Stored data entries
-- Opening Marker --
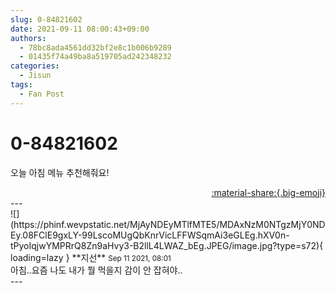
 ```yaml
---
slug: 0-84821602
date: 2021-09-11 08:00:43+09:00
authors:
  - 78bc8ada4561dd32bf2e8c1b006b9289
  - 01435f74a49ba8a519705ad242348232
categories:
  - Jisun
tags:
  - Fan Post
---
```


# 0-84821602

<div class="post-container" markdown="1">
<div class="content-container md-sidebar__scrollwrap" markdown="1">

오늘 아침 메뉴 추천해줘요!

</div>
</div>

<div style="text-align: right;" markdown="1">
<a href="https://weverse.io/fromis9/fanpost/0-84821602" style="text-align: right;">:material-share:{.big-emoji}</a>
</div>
---

<div class="comments-container md-sidebar__scrollwrap" markdown="1">
<div class="comment" markdown="1">
<div class='id-container' markdown="1">
![](https://phinf.wevpstatic.net/MjAyNDEyMTlfMTE5/MDAxNzM0NTgzMjY0NDEy.08FClE9gxLY-99LscoMUgQbKnrVicLFFWSqmAi3eGLEg.hXV0n-tPyoIqjwYMPRrQ8Zn9aHvy3-B2llL4LWAZ_bEg.JPEG/image.jpg?type=s72){ loading=lazy }
**<span class="artist">지선</span>** <small>Sep 11 2021, 08:01</small><br>
</div>
<div class='comment-body' markdown="1">
아침..요즘 나도 내가 뭘 먹을지 감이 안 잡혀야.. 
</div>
</div>
</div>
---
-- Closing Marker --
- _Instructions to follow_
A single number is expected: the count of lines in the preceding entries that contain "style".

- _Written solution_
2